In a study published in eLife, the researchers found that both salicylic acid and diflunisal suppress two key proteins that help control gene expression throughout the body. These sister proteins, p300 and CREB-binding protein (CBP), are epigenetic regulators that control the levels of proteins that cause inflammation or are involved in cell growth. By inhibiting p300 and CBP, salicylic acid and diflunisal block the activation of these proteins and prevent cellular damage caused by inflammation. This study provides the first concrete demonstration that both p300 and CBP can be targeted by drugs and may have important clinical implications.
“Salicylic acid is one of the oldest drugs on the planet, dating back to the Egyptians and the Greeks, but we’re still discovering new things about it,” said senior author Eric Verdin, MD, associate director of the Gladstone Institute of Virology and Immunology. “Uncovering this pathway of inflammation that salicylic acid acts upon opens up a host of new clinical possibilities for these drugs.”
Earlier research conducted in the laboratory of co-author Stephen D. Nimer, MD, director of Sylvester Comprehensive Cancer Center at the University of Miami Miller School of Medicine, and a collaborator of Verdin’s, established a link between p300 and the leukemia-promoting protein AML1-ETO. In the current study, scientists at Gladstone and Sylvester worked together to test whether suppressing p300 with diflunisal would suppress leukemia growth in mice. As predicted, diflunisal stopped cancer progression and shrunk the tumors in the mouse model of leukemia.

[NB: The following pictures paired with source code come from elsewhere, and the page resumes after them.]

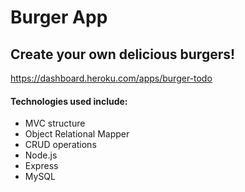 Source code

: # Burger App

## Create your own delicious burgers!

https://dashboard.heroku.com/apps/burger-todo

#### Technologies used include:
* MVC structure
* Object Relational Mapper
* CRUD operations
* Node.js
* Express
* MySQL
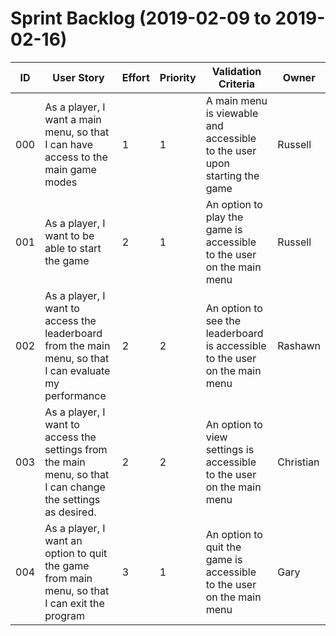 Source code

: # Sprint Backlog (2019-02-09 to 2019-02-16)


|ID | User Story | Effort | Priority | Validation Criteria | Owner |
|----|------------|--------|----------|---------------------|--------|
| 000 | As a player, I want a main menu, so that I can have access to the main game modes | 1      | 1        | A main menu is viewable and accessible to the user upon starting the game  | Russell |              
| 001 | As a player, I want to be able to start the game        | 2      | 1         |  An option to play the game is accessible to the user on the main menu | Russell |
| 002 | As a player, I want to access the leaderboard from the main menu, so that I can evaluate my performance  |2|2    | An option to see the leaderboard is accessible to the user on the main menu                | Rashawn|
| 003 | As a player, I want to access the settings from the main menu, so that I can change the settings as desired. |2|2| An option to view settings is accessible to the user on the main menu    | Christian |
| 004 | As a player, I want an option to quit the game from main menu, so that I can exit the program       | 3 | 1         | An option to quit the game is accessible to the user on the main menu                      | Gary     | 
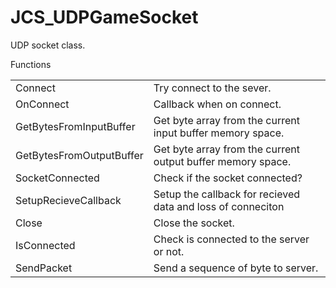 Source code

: # JCS_UDPGameSocket

UDP socket class.


Functions

<table>
  <tr>
    <td>Connect</td>
    <td>Try connect to the sever.</td>
  </tr>
  <tr>
    <td>OnConnect</td>
    <td>Callback when on connect.</td>
  </tr>
  <tr>
    <td>GetBytesFromInputBuffer</td>
    <td>Get byte array from the current input buffer memory space.</td>
  </tr>
  <tr>
    <td>GetBytesFromOutputBuffer</td>
    <td>Get byte array from the current output buffer memory space.</td>
  </tr>
  <tr>
    <td>SocketConnected</td>
    <td>Check if the socket connected?</td>
  </tr>
  <tr>
    <td>SetupRecieveCallback</td>
    <td>Setup the callback for recieved data and loss of conneciton</td>
  </tr>
  <tr>
    <td>Close</td>
    <td>Close the socket.</td>
  </tr>
  <tr>
    <td>IsConnected</td>
    <td>Check is connected to the server or not.</td>
  </tr>
  <tr>
    <td>SendPacket</td>
    <td>Send a sequence of byte to server.</td>
  </tr>
</table>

“The ability to repurpose drugs that are already FDA-approved to be part of novel therapies for cancer patients is incredibly exciting,” said Nimer. “We have conducted a clinical trial of salicylic acid in patients with hematologic cancers and found it to be safe. Thus, this collaborative effort to develop novel epigenetic therapies is an important next step in our journey to find more effective treatment for leukemia patients.”
The scientists are now pursuing a clinical trial that will test the ability of salicylic acid to treat patients with leukemia as part of novel combination therapies. Other possible clinical applications for salicylic acid include other forms of cancer, type 2 diabetes, inflammatory diseases, and even neurodegenerative disorders, such as Alzheimer’s disease. Prior Gladstone research showed that another drug containing salicylic acid prevented the accumulation of tau in neurons and protected against cognitive decline in a mouse model of dementia.